Work to be completed:
All records below must be retyped exactly.

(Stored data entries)
-- Opening Marker --

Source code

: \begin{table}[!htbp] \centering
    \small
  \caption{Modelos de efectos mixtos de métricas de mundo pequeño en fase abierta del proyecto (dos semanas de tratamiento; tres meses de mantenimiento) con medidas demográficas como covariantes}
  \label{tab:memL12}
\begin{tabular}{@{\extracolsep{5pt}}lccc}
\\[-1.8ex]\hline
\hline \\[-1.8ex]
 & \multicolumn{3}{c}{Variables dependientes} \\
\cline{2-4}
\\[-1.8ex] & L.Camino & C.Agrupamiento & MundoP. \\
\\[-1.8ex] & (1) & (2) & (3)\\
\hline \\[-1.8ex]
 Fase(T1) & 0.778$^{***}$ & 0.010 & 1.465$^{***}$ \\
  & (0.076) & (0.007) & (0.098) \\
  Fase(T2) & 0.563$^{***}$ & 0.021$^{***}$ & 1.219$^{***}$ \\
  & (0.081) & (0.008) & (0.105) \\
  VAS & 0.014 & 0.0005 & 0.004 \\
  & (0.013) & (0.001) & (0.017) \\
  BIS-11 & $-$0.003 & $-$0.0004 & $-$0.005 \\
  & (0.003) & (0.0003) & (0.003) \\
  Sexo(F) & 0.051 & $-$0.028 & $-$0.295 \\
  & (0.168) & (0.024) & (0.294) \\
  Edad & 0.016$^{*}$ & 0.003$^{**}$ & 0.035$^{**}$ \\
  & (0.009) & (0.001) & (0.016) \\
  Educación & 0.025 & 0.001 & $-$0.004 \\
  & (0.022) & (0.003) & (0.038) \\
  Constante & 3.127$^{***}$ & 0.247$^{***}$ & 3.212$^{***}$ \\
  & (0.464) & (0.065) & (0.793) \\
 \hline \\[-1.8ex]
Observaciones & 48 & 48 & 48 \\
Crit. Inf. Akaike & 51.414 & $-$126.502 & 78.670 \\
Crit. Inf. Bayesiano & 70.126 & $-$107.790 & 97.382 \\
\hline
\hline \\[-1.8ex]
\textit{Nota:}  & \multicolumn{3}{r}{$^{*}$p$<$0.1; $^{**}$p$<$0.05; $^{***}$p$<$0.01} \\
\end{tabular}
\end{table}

-- Closing Marker --

Exercise output:
Source code

: \begin{table}[!htbp] \centering
    \small
  \caption{Modelos de efectos mixtos de métricas de mundo pequeño en fase abierta del proyecto (dos semanas de tratamiento; tres meses de mantenimiento) con medidas demográficas como covariantes}
  \label{tab:memL12}
\begin{tabular}{@{\extracolsep{5pt}}lccc}
\\[-1.8ex]\hline
\hline \\[-1.8ex]
 & \multicolumn{3}{c}{Variables dependientes} \\
\cline{2-4}
\\[-1.8ex] & L.Camino & C.Agrupamiento & MundoP. \\
\\[-1.8ex] & (1) & (2) & (3)\\
\hline \\[-1.8ex]
 Fase(T1) & 0.778$^{***}$ & 0.010 & 1.465$^{***}$ \\
  & (0.076) & (0.007) & (0.098) \\
  Fase(T2) & 0.563$^{***}$ & 0.021$^{***}$ & 1.219$^{***}$ \\
  & (0.081) & (0.008) & (0.105) \\
  VAS & 0.014 & 0.0005 & 0.004 \\
  & (0.013) & (0.001) & (0.017) \\
  BIS-11 & $-$0.003 & $-$0.0004 & $-$0.005 \\
  & (0.003) & (0.0003) & (0.003) \\
  Sexo(F) & 0.051 & $-$0.028 & $-$0.295 \\
  & (0.168) & (0.024) & (0.294) \\
  Edad & 0.016$^{*}$ & 0.003$^{**}$ & 0.035$^{**}$ \\
  & (0.009) & (0.001) & (0.016) \\
  Educación & 0.025 & 0.001 & $-$0.004 \\
  & (0.022) & (0.003) & (0.038) \\
  Constante & 3.127$^{***}$ & 0.247$^{***}$ & 3.212$^{***}$ \\
  & (0.464) & (0.065) & (0.793) \\
 \hline \\[-1.8ex]
Observaciones & 48 & 48 & 48 \\
Crit. Inf. Akaike & 51.414 & $-$126.502 & 78.670 \\
Crit. Inf. Bayesiano & 70.126 & $-$107.790 & 97.382 \\
\hline
\hline \\[-1.8ex]
\textit{Nota:}  & \multicolumn{3}{r}{$^{*}$p$<$0.1; $^{**}$p$<$0.05; $^{***}$p$<$0.01} \\
\end{tabular}
\end{table}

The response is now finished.